Uber insiders are eager to sell shares but they can't find a market

Uber insiders are eager to sell shares but they can't find a market
PHOTO: Reuters

As Uber's workplace scandal widens, a growing number of insiders are seeking to sell their shares. But buyers are hard to find.

"The demand side has dried up relative to the sell side," said Larry Albukerk, managing director of EB Exchange, a San Francisco broker that has arranged private sales of tech-company shares since 1999.

"We're getting calls all the time from people who want to sell" at least part of their Uber stake, said Albukerk.

Uber employees have long faced tighter restrictions on share sales compared to workers at other tech start-ups.

Arranging private share sales for Uber insiders has been notoriously difficult, said Albukerk, because CEO Travis Kalanick has kept a tight grip on transactions.

Another secondary market broker, who asked not to be named so as not to endanger his relationship with clients, said Uber has a "lockdown" on private sales.

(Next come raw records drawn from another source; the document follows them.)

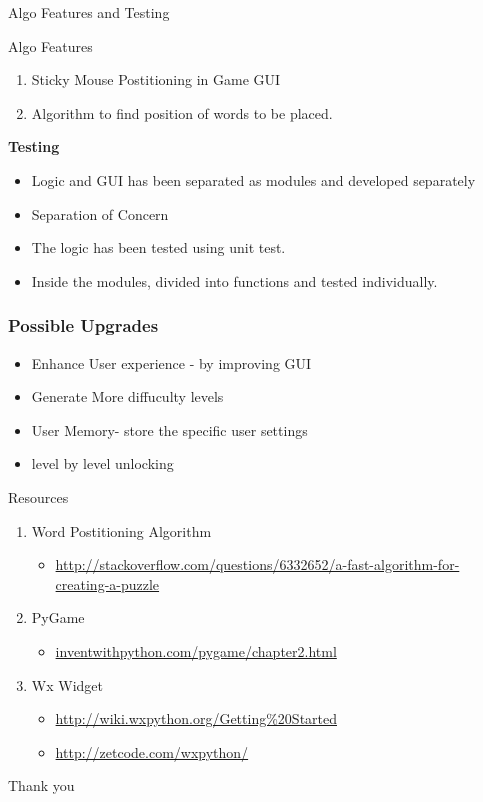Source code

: \documentclass[handout]{beamer}%
\begin{document}
\begin{frame}{Algo Features and Testing}
\begin{block}{Algo Features}
\begin{enumerate}
\item  Sticky Mouse Postitioning in Game GUI
\item Algorithm to find position of words to be placed. 
\end{enumerate}
\textbf{Testing}
\begin{itemize}
\item Logic and GUI has been separated as modules and developed separately
\item Separation of Concern
\item The logic has been tested using unit test.
\item Inside the modules, divided into functions and tested individually.
\end{itemize}


\end{block}


\end{frame}



\begin{frame}
\frametitle{Possible Upgrades}

\begin{itemize}
\item Enhance User experience - by improving GUI
\item Generate More diffuculty levels
\item User Memory- store the specific user settings 
\item level by level unlocking
\end{itemize}

\end{frame}


\begin{frame}{Resources}
\begin{enumerate}

\item Word Postitioning Algorithm
\begin{itemize}[]
\item \url{http://stackoverflow.com/questions/6332652/a-fast-algorithm-for-creating-a-puzzle}
\end{itemize}

\item PyGame  
\begin{itemize}[]
\item \url{inventwithpython.com/pygame/chapter2.html}

\end{itemize}

\item Wx Widget
\begin{itemize}[]
\item \url{http://wiki.wxpython.org/Getting\%20Started}
\item \url{http://zetcode.com/wxpython/}
\end{itemize}

\end{enumerate}

\end{frame}
% 

\begin{frame}
\Huge{\centerline{Thank you}}
\end{frame}
\end{document}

Should the board decide to loosen restrictions and let employees sell some shares, the market imbalance creates another potential challenge.

While Uber was valued at about $68 billion in its last financing round, investors would likely have to take a sharp discount at this point to find willing buyers.

Uber is in the throes of its biggest crisis since Kalanick co-founded the ride-hailing company in 2009.

An internal probe led by former US Attorney General Eric Holder that stemmed from complaints of sexual harassment has led to the departure of more than 20 employees.

On Monday, Emil Michael, Uber's No. 2 executive, told fellow employees in an email that he's leaving.

Uber's board of directors is widely expected to begin a sweeping effort this week to overhaul the company's culture.

Kalanick has widespread control over the company.

That includes imposing a strict right-of-first-refusal policy that allows the company to repurchase insider shares at the price set in its latest funding round rather than allowing the stock to be sold at a higher price to wealthy individuals via exchanges.

Those types of rules are common at start-ups, but Uber enforces them more strictly than its peers, Albukerk said.

Secondary markets have grown much larger in recent years as more managers of hedge funds and mutual funds seek to buy shares of fast-growing startups before they go public.

Insiders at Facebook, Twitter and Zynga, for example, all sold hundreds of millions of dollars worth of shares years before those company's respective IPOs.

Loosening restrictions at Uber could boost employee morale and make the company more attractive to prospective talent.

Doing so now, however, could cause a rush to sell by early employees and investors, who so far have been unable to realise any gains.

An Uber representative didn't immediately respond to a request for comment.